Among other experts, Ward Atkinson disagrees with this premise. A renowned designer of original equipment air conditioners, Mr. Atkinson now does research and development work at Sun Test Engineering in Scottsdale, Ariz. He's also a technical adviser to the Mobile Air Conditioning Society (MACS).
He explained that the most powerful refrigeration vacuum pumps available cannot lower system pressure enough to boil off all the moisture. And although evacuation is an important service procedure that removes some moisture, it won't dry out old desiccant. That's why a new receiver-drier or accumulator is essential for protecting the system and preventing customer comebacks, he said.

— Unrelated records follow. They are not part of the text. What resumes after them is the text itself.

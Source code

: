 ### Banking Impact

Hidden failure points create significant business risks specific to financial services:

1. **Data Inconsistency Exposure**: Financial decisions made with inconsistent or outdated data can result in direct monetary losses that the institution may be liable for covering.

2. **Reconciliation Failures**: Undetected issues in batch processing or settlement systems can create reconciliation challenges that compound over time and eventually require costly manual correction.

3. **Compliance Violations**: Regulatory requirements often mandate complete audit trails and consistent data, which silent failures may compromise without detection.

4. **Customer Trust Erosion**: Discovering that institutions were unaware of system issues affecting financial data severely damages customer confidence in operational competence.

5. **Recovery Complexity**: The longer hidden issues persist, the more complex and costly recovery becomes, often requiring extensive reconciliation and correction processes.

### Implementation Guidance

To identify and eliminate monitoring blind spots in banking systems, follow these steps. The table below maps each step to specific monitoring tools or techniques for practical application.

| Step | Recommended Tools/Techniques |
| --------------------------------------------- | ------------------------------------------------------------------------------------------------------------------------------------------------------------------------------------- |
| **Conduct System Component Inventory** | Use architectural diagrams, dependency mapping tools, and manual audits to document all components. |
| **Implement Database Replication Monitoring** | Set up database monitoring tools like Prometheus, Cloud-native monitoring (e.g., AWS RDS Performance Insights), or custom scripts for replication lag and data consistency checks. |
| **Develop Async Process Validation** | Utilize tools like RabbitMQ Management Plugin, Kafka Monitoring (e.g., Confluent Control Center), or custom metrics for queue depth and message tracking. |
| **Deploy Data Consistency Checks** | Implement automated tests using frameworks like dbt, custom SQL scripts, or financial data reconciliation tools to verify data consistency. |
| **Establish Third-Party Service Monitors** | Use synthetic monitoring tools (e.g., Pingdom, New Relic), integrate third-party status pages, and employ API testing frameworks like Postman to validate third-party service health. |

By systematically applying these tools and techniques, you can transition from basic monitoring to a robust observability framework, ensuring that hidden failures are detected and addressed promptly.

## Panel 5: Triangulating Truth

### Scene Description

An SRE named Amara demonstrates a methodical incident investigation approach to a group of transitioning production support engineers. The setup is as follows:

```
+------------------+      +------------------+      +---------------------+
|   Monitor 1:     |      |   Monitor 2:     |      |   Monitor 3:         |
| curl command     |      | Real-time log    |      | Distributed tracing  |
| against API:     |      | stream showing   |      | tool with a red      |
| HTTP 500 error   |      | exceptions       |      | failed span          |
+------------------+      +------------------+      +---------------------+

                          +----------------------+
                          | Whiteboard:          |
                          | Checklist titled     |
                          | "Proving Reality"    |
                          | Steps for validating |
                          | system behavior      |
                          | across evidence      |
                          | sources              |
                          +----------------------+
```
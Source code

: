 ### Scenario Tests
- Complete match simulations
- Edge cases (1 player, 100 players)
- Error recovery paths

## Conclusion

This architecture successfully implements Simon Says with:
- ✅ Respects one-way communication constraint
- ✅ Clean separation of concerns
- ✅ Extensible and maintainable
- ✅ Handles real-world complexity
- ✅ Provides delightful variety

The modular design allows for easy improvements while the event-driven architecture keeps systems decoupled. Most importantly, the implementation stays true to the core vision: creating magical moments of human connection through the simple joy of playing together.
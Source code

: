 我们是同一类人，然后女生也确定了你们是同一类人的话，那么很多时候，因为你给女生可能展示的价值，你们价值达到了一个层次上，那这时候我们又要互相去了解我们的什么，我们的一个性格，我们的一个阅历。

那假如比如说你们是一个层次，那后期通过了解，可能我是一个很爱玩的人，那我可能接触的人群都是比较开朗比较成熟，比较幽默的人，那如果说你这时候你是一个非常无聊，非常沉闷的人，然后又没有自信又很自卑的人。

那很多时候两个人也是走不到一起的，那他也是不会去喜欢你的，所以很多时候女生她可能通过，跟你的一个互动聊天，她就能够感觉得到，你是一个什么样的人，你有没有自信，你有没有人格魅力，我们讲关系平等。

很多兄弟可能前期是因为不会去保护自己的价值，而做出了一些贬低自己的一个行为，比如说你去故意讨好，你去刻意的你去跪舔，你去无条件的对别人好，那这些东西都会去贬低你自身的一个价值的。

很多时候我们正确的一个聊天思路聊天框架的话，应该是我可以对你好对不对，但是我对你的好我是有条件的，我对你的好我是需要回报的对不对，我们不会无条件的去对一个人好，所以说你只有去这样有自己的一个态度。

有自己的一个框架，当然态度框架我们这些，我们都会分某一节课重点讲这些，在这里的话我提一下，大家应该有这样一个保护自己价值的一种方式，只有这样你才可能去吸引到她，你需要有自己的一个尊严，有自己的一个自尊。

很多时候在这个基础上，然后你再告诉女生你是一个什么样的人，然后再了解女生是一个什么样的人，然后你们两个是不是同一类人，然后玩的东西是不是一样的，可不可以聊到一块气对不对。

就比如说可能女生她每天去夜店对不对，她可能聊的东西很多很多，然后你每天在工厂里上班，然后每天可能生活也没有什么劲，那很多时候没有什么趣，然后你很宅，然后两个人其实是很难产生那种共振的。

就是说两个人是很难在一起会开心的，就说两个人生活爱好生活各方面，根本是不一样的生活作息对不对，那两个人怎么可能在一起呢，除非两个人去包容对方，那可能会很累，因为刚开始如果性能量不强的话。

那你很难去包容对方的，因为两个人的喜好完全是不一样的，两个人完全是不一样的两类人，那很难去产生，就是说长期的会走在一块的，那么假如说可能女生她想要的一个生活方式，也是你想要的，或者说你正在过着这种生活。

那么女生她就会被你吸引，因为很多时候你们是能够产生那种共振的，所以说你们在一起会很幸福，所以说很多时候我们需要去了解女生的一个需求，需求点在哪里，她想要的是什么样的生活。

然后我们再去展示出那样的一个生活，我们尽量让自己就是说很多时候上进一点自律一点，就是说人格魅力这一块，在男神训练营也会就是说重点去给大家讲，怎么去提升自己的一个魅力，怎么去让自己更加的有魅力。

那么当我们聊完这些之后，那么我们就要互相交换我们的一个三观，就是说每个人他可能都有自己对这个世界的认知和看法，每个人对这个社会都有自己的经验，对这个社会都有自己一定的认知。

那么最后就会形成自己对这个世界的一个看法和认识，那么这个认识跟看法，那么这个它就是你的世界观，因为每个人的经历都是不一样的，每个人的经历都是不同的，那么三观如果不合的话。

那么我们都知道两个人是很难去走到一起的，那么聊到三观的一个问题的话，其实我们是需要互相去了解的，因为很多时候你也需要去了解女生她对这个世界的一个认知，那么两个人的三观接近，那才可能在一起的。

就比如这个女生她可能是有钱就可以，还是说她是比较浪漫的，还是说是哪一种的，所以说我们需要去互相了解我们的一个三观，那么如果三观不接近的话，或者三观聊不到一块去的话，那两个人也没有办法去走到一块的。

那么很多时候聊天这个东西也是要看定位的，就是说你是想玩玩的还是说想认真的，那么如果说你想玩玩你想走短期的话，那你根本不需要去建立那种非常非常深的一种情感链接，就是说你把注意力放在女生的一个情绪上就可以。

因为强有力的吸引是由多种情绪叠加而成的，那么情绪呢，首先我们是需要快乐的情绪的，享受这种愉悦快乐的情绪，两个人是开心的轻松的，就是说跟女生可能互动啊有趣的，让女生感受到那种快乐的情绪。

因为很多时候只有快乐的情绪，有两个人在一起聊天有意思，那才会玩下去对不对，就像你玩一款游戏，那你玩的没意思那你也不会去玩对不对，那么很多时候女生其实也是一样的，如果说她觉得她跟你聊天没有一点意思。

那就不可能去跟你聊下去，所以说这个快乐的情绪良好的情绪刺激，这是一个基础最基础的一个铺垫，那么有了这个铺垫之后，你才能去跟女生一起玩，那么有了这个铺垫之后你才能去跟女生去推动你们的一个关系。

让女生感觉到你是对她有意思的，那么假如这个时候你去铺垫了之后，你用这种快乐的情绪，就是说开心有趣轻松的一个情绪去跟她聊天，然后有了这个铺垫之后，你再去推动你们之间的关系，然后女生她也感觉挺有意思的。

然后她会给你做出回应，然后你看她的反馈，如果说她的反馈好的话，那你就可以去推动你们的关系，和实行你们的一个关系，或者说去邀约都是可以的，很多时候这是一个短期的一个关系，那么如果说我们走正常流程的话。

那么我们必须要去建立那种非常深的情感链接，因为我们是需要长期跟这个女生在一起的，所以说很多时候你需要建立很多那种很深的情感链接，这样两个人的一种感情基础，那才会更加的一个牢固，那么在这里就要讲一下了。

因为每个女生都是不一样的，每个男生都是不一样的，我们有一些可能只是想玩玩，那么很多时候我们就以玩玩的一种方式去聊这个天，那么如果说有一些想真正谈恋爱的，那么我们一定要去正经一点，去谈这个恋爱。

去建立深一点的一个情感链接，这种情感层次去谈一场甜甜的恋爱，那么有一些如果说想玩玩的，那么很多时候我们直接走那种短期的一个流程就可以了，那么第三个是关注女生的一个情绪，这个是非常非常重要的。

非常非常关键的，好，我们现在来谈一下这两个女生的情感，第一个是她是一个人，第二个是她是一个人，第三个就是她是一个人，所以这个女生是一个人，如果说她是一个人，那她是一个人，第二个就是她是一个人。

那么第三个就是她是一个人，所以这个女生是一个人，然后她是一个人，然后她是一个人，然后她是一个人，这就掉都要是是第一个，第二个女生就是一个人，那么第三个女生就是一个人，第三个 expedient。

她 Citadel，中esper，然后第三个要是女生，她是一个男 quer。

When installing a new receiver-
drier or accumulator, keep its openings capped until you install the part. This reduces the amount of moisture the desiccant absorbs prior to installation.
If a compressor has failed or contamination is evident inside the refrigeration system, always flush the system per the manufacturer's recommendations with an approved flushing technique.
Many driveability technicians routinely cut open every fuel filter they replace to check for signs of fuel system contamination or deterioration. If they see evidence of fuel system damage, they alert the customer and indicate their findings on the work order to prevent unpleasant surprises later.
Likewise, many air conditioning specialists recommend an autopsy on every receiver-drier or accumulator. The neatest and quickest way to open up these parts is with a large exhaust tubing cutter. A hacksaw works fine, but it creates metal chips that may complicate the autopsy.
A heavy buildup of black rubbery material indicates flaking and deteriorating of the refrigerant hoses. Unless you replace the hoses, the
rubber debris will clog the system.
Metal particles usually come from a worn compressor and may point to a compressor failure waiting to happen. Of course, the sludge and scale resulting from excessive moisture also may collect inside a receiver-drier or accumulator.
Remember that if debris causes a substantial restriction inside a receiver-drier, it also will cause a temperature drop across it. Replace the receiver-drier if its outlet is noticeably cooler than its inlet.
Finally, the bulk of the debris in an accumulator-type refrigeration system will clog the orifice tube screen before it collects inside the accumulator.